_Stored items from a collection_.
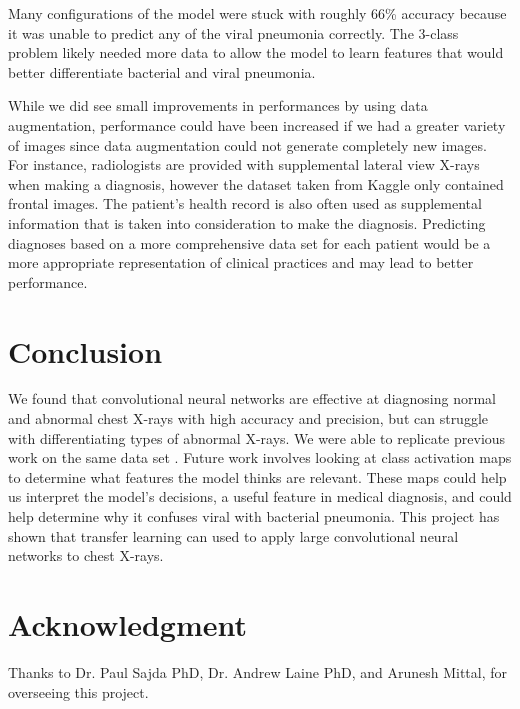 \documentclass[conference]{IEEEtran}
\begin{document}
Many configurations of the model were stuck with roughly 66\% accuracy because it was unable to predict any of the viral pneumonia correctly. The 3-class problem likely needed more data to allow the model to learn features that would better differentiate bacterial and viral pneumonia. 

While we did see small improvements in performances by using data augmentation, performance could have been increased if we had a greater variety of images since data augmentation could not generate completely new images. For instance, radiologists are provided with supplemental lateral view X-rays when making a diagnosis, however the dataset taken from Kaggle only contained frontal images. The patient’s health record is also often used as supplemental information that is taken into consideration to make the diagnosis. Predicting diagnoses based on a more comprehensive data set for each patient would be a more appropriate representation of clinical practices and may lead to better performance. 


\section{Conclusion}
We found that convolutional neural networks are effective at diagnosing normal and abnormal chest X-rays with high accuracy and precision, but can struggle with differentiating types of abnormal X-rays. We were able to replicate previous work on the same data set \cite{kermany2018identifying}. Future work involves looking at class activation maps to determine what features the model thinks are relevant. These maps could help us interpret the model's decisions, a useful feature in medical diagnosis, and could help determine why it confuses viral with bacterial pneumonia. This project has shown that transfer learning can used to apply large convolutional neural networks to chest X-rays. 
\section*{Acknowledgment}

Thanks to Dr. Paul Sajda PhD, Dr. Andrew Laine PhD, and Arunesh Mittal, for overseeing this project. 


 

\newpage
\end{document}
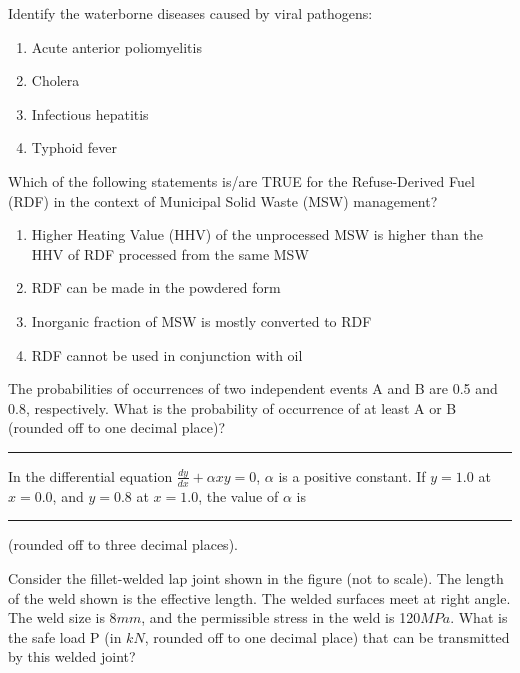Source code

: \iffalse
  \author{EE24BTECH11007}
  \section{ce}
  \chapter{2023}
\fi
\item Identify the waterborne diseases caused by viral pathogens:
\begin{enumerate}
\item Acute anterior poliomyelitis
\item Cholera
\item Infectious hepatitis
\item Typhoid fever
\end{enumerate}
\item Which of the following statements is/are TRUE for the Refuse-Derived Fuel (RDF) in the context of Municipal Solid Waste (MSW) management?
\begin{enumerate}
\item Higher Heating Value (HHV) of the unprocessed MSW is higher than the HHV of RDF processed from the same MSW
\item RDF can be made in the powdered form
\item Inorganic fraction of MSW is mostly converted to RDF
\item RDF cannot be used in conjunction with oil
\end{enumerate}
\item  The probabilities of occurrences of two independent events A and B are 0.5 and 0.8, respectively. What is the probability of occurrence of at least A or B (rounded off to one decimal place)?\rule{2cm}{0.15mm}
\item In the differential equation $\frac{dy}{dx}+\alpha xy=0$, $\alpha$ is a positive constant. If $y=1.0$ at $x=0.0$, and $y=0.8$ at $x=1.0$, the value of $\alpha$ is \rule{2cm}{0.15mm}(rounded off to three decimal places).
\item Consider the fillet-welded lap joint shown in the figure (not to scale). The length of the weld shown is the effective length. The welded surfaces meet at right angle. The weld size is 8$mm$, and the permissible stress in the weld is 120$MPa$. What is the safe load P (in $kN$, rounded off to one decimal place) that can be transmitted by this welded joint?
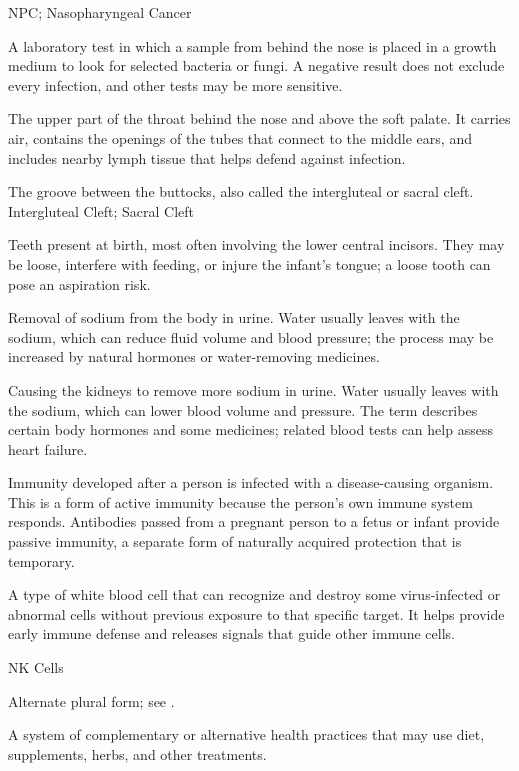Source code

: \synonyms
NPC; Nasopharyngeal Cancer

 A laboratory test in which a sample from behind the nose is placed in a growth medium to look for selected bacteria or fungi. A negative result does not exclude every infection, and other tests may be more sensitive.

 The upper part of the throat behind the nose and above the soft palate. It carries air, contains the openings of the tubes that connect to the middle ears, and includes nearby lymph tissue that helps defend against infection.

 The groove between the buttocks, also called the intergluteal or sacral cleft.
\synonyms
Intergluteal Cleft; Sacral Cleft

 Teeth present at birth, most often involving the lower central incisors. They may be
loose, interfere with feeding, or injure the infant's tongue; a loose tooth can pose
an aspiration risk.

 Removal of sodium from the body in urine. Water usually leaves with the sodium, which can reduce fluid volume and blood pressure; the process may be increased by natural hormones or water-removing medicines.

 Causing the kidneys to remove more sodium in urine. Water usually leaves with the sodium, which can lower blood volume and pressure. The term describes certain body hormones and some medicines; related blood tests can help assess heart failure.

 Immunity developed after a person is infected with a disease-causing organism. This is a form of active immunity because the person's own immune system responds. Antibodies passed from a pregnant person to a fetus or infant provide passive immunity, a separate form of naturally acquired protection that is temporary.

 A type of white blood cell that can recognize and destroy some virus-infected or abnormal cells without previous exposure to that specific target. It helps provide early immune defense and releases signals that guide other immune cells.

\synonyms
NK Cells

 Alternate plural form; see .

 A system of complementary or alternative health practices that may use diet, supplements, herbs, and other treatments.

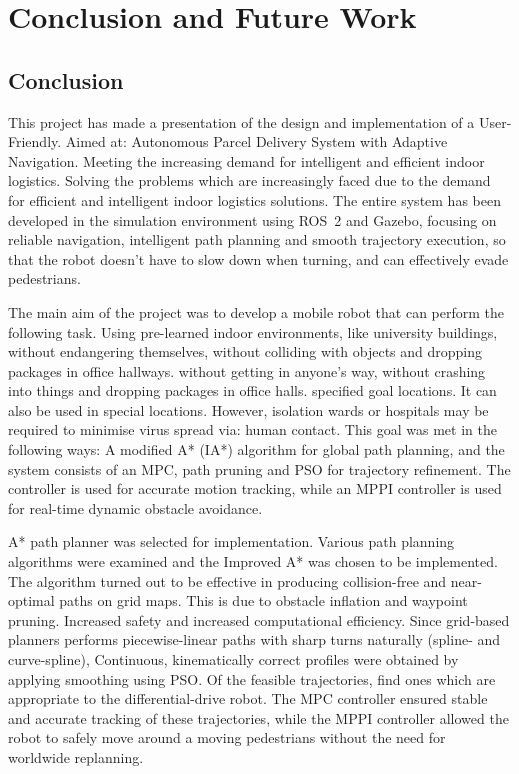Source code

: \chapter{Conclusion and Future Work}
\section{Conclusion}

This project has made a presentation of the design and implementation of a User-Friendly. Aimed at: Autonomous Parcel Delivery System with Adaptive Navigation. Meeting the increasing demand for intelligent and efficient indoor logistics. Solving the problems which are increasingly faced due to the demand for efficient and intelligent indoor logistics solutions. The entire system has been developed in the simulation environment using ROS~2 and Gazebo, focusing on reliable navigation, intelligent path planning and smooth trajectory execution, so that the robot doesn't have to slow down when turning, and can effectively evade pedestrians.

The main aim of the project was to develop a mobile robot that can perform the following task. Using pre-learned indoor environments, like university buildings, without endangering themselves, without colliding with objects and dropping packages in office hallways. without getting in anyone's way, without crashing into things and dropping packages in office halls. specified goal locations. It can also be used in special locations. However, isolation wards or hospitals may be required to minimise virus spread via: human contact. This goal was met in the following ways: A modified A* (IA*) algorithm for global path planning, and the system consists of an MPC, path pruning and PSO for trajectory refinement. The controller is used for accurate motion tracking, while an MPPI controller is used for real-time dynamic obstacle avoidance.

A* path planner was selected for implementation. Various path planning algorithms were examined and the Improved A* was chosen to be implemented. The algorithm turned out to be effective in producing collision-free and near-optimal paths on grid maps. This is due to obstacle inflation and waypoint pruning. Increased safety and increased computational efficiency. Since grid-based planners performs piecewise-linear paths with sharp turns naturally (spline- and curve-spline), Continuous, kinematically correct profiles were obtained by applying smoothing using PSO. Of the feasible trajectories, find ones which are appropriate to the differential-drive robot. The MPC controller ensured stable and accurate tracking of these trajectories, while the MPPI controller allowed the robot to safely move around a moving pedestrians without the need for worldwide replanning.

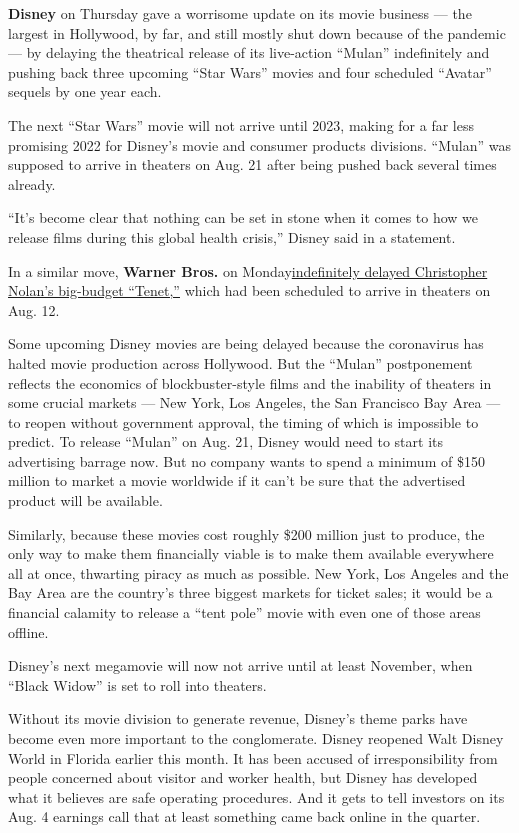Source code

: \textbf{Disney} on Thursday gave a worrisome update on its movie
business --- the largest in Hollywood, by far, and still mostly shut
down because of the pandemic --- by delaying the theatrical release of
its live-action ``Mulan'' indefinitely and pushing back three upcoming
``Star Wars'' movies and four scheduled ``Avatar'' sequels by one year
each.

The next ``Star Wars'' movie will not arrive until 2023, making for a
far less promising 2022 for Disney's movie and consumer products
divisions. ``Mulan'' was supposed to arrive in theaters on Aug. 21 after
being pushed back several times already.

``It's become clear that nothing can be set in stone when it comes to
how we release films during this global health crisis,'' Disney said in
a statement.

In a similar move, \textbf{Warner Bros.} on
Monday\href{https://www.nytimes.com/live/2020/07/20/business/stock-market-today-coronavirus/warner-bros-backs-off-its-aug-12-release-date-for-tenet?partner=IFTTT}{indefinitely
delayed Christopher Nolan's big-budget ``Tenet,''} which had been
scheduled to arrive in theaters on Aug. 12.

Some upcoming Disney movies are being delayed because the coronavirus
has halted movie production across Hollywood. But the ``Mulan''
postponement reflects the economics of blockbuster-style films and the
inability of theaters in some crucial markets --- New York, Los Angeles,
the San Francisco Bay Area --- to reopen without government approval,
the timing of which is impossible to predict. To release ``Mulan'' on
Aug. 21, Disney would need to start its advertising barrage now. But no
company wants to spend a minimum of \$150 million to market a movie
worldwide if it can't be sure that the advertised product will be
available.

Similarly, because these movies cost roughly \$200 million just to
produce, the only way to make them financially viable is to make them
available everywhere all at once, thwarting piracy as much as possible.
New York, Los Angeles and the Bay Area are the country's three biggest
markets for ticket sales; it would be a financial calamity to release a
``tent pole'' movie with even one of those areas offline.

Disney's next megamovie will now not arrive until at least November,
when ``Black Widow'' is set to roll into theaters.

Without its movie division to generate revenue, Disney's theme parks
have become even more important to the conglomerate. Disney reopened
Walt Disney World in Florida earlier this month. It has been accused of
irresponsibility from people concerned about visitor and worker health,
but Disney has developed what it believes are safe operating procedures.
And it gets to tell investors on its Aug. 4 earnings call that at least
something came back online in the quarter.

_EXERCISE DIRECTIONS_. Among the entries above, find the line with "far less promising" and the line with "it comes to"; give again exactly these two lines and all lines between them.

_TASK OUTPUT_.
far less promising 2022 for Disney's movie and consumer products
divisions. ``Mulan'' was supposed to arrive in theaters on Aug. 21 after
being pushed back several times already.

``It's become clear that nothing can be set in stone when it comes to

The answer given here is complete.